Saved entries
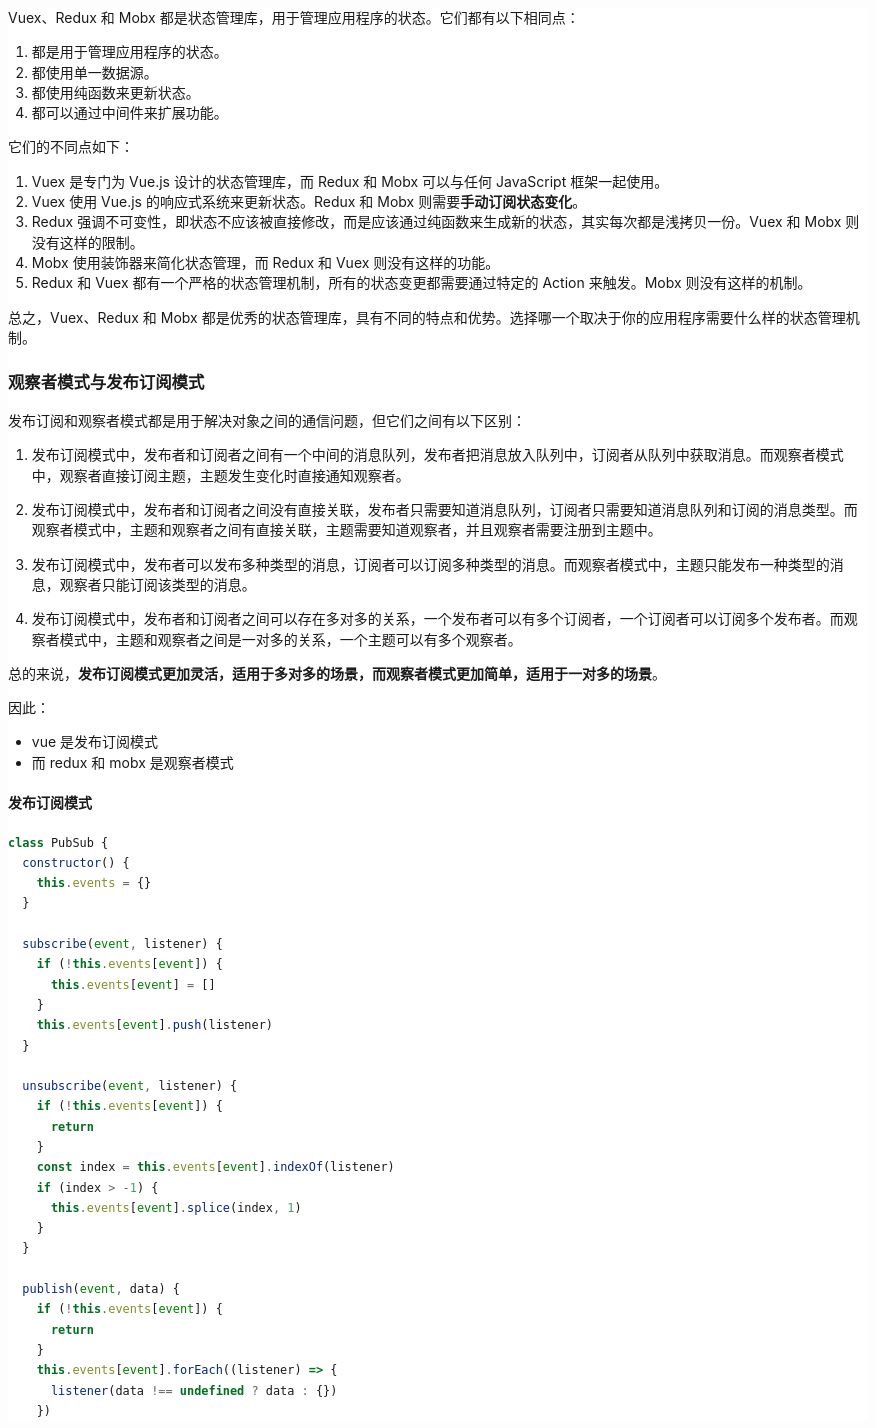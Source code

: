Vuex、Redux 和 Mobx 都是状态管理库，用于管理应用程序的状态。它们都有以下相同点：

1. 都是用于管理应用程序的状态。
2. 都使用单一数据源。
3. 都使用纯函数来更新状态。
4. 都可以通过中间件来扩展功能。

它们的不同点如下：

1. Vuex 是专门为 Vue.js 设计的状态管理库，而 Redux 和 Mobx 可以与任何 JavaScript 框架一起使用。
2. Vuex 使用 Vue.js 的响应式系统来更新状态。Redux 和 Mobx 则需要**手动订阅状态变化**。
3. Redux 强调不可变性，即状态不应该被直接修改，而是应该通过纯函数来生成新的状态，其实每次都是浅拷贝一份。Vuex 和 Mobx 则没有这样的限制。
4. Mobx 使用装饰器来简化状态管理，而 Redux 和 Vuex 则没有这样的功能。
5. Redux 和 Vuex 都有一个严格的状态管理机制，所有的状态变更都需要通过特定的 Action 来触发。Mobx 则没有这样的机制。

总之，Vuex、Redux 和 Mobx 都是优秀的状态管理库，具有不同的特点和优势。选择哪一个取决于你的应用程序需要什么样的状态管理机制。

### 观察者模式与发布订阅模式

发布订阅和观察者模式都是用于解决对象之间的通信问题，但它们之间有以下区别：

1. 发布订阅模式中，发布者和订阅者之间有一个中间的消息队列，发布者把消息放入队列中，订阅者从队列中获取消息。而观察者模式中，观察者直接订阅主题，主题发生变化时直接通知观察者。

2. 发布订阅模式中，发布者和订阅者之间没有直接关联，发布者只需要知道消息队列，订阅者只需要知道消息队列和订阅的消息类型。而观察者模式中，主题和观察者之间有直接关联，主题需要知道观察者，并且观察者需要注册到主题中。

3. 发布订阅模式中，发布者可以发布多种类型的消息，订阅者可以订阅多种类型的消息。而观察者模式中，主题只能发布一种类型的消息，观察者只能订阅该类型的消息。

4. 发布订阅模式中，发布者和订阅者之间可以存在多对多的关系，一个发布者可以有多个订阅者，一个订阅者可以订阅多个发布者。而观察者模式中，主题和观察者之间是一对多的关系，一个主题可以有多个观察者。

总的来说，**发布订阅模式更加灵活，适用于多对多的场景，而观察者模式更加简单，适用于一对多的场景**。

因此：

- vue 是发布订阅模式
- 而 redux 和 mobx 是观察者模式

#### 发布订阅模式

```js
class PubSub {
  constructor() {
    this.events = {}
  }

  subscribe(event, listener) {
    if (!this.events[event]) {
      this.events[event] = []
    }
    this.events[event].push(listener)
  }

  unsubscribe(event, listener) {
    if (!this.events[event]) {
      return
    }
    const index = this.events[event].indexOf(listener)
    if (index > -1) {
      this.events[event].splice(index, 1)
    }
  }

  publish(event, data) {
    if (!this.events[event]) {
      return
    }
    this.events[event].forEach((listener) => {
      listener(data !== undefined ? data : {})
    })
```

#### [Task item]
Pictures don't belong in the copy. Restate all the entries exactly.

#### [Answer section]
Source code

:Vuex、Redux 和 Mobx 都是状态管理库，用于管理应用程序的状态。它们都有以下相同点：

1. 都是用于管理应用程序的状态。
2. 都使用单一数据源。
3. 都使用纯函数来更新状态。
4. 都可以通过中间件来扩展功能。

它们的不同点如下：

1. Vuex 是专门为 Vue.js 设计的状态管理库，而 Redux 和 Mobx 可以与任何 JavaScript 框架一起使用。
2. Vuex 使用 Vue.js 的响应式系统来更新状态。Redux 和 Mobx 则需要**手动订阅状态变化**。
3. Redux 强调不可变性，即状态不应该被直接修改，而是应该通过纯函数来生成新的状态，其实每次都是浅拷贝一份。Vuex 和 Mobx 则没有这样的限制。
4. Mobx 使用装饰器来简化状态管理，而 Redux 和 Vuex 则没有这样的功能。
5. Redux 和 Vuex 都有一个严格的状态管理机制，所有的状态变更都需要通过特定的 Action 来触发。Mobx 则没有这样的机制。

总之，Vuex、Redux 和 Mobx 都是优秀的状态管理库，具有不同的特点和优势。选择哪一个取决于你的应用程序需要什么样的状态管理机制。

### 观察者模式与发布订阅模式

发布订阅和观察者模式都是用于解决对象之间的通信问题，但它们之间有以下区别：

1. 发布订阅模式中，发布者和订阅者之间有一个中间的消息队列，发布者把消息放入队列中，订阅者从队列中获取消息。而观察者模式中，观察者直接订阅主题，主题发生变化时直接通知观察者。

2. 发布订阅模式中，发布者和订阅者之间没有直接关联，发布者只需要知道消息队列，订阅者只需要知道消息队列和订阅的消息类型。而观察者模式中，主题和观察者之间有直接关联，主题需要知道观察者，并且观察者需要注册到主题中。

3. 发布订阅模式中，发布者可以发布多种类型的消息，订阅者可以订阅多种类型的消息。而观察者模式中，主题只能发布一种类型的消息，观察者只能订阅该类型的消息。

4. 发布订阅模式中，发布者和订阅者之间可以存在多对多的关系，一个发布者可以有多个订阅者，一个订阅者可以订阅多个发布者。而观察者模式中，主题和观察者之间是一对多的关系，一个主题可以有多个观察者。

总的来说，**发布订阅模式更加灵活，适用于多对多的场景，而观察者模式更加简单，适用于一对多的场景**。

因此：

- vue 是发布订阅模式
- 而 redux 和 mobx 是观察者模式

#### 发布订阅模式

```js
class PubSub {
  constructor() {
    this.events = {}
  }

  subscribe(event, listener) {
    if (!this.events[event]) {
      this.events[event] = []
    }
    this.events[event].push(listener)
  }

  unsubscribe(event, listener) {
    if (!this.events[event]) {
      return
    }
    const index = this.events[event].indexOf(listener)
    if (index > -1) {
      this.events[event].splice(index, 1)
    }
  }

  publish(event, data) {
    if (!this.events[event]) {
      return
    }
    this.events[event].forEach((listener) => {
      listener(data !== undefined ? data : {})
    })
```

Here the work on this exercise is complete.